• Your goal:
Output only the lines of the entries that follow, starting at the one with "The goal of" and running down to the one with "Briefly the disclosed", both included and unchanged.

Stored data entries

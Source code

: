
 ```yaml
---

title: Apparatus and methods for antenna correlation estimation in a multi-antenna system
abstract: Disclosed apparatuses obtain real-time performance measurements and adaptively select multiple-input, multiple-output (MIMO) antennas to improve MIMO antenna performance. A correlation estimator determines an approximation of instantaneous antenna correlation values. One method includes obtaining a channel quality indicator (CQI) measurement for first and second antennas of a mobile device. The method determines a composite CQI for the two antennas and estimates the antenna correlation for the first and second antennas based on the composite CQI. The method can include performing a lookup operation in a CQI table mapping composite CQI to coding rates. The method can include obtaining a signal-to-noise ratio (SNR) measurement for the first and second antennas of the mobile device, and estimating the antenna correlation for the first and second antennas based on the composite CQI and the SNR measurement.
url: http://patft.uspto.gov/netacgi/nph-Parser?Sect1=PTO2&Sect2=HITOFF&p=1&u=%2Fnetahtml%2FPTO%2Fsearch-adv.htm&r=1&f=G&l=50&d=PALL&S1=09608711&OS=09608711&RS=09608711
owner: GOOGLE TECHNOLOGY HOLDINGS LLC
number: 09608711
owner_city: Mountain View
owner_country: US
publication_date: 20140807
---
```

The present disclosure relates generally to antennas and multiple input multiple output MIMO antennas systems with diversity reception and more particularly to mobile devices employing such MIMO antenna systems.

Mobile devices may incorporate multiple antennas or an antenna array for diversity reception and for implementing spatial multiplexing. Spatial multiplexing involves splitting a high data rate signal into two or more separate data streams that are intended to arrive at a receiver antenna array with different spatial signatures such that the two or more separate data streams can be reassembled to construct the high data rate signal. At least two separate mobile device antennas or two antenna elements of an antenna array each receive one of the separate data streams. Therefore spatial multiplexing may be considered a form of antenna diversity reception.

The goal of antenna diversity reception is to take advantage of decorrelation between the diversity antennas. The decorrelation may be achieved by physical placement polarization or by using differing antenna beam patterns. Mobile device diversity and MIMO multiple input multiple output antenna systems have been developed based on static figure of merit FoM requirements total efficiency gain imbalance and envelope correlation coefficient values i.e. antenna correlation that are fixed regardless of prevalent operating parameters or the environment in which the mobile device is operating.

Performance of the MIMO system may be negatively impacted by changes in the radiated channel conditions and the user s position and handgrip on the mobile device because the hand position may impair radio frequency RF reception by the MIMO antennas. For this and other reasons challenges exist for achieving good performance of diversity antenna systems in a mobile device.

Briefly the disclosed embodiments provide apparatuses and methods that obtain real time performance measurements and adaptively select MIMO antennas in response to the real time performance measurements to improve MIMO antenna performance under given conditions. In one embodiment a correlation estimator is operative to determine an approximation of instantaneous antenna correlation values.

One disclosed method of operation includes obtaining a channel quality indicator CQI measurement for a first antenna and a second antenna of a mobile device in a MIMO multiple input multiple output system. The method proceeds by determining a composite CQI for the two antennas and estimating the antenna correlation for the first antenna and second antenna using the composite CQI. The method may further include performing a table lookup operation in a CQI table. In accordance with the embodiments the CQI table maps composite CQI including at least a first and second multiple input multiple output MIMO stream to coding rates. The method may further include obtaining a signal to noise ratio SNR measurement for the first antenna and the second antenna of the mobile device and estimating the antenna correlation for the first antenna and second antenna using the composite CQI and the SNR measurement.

• Output for this exercise:
The goal of antenna diversity reception is to take advantage of decorrelation between the diversity antennas. The decorrelation may be achieved by physical placement polarization or by using differing antenna beam patterns. Mobile device diversity and MIMO multiple input multiple output antenna systems have been developed based on static figure of merit FoM requirements total efficiency gain imbalance and envelope correlation coefficient values i.e. antenna correlation that are fixed regardless of prevalent operating parameters or the environment in which the mobile device is operating.

Performance of the MIMO system may be negatively impacted by changes in the radiated channel conditions and the user s position and handgrip on the mobile device because the hand position may impair radio frequency RF reception by the MIMO antennas. For this and other reasons challenges exist for achieving good performance of diversity antenna systems in a mobile device.

Briefly the disclosed embodiments provide apparatuses and methods that obtain real time performance measurements and adaptively select MIMO antennas in response to the real time performance measurements to improve MIMO antenna performance under given conditions. In one embodiment a correlation estimator is operative to determine an approximation of instantaneous antenna correlation values.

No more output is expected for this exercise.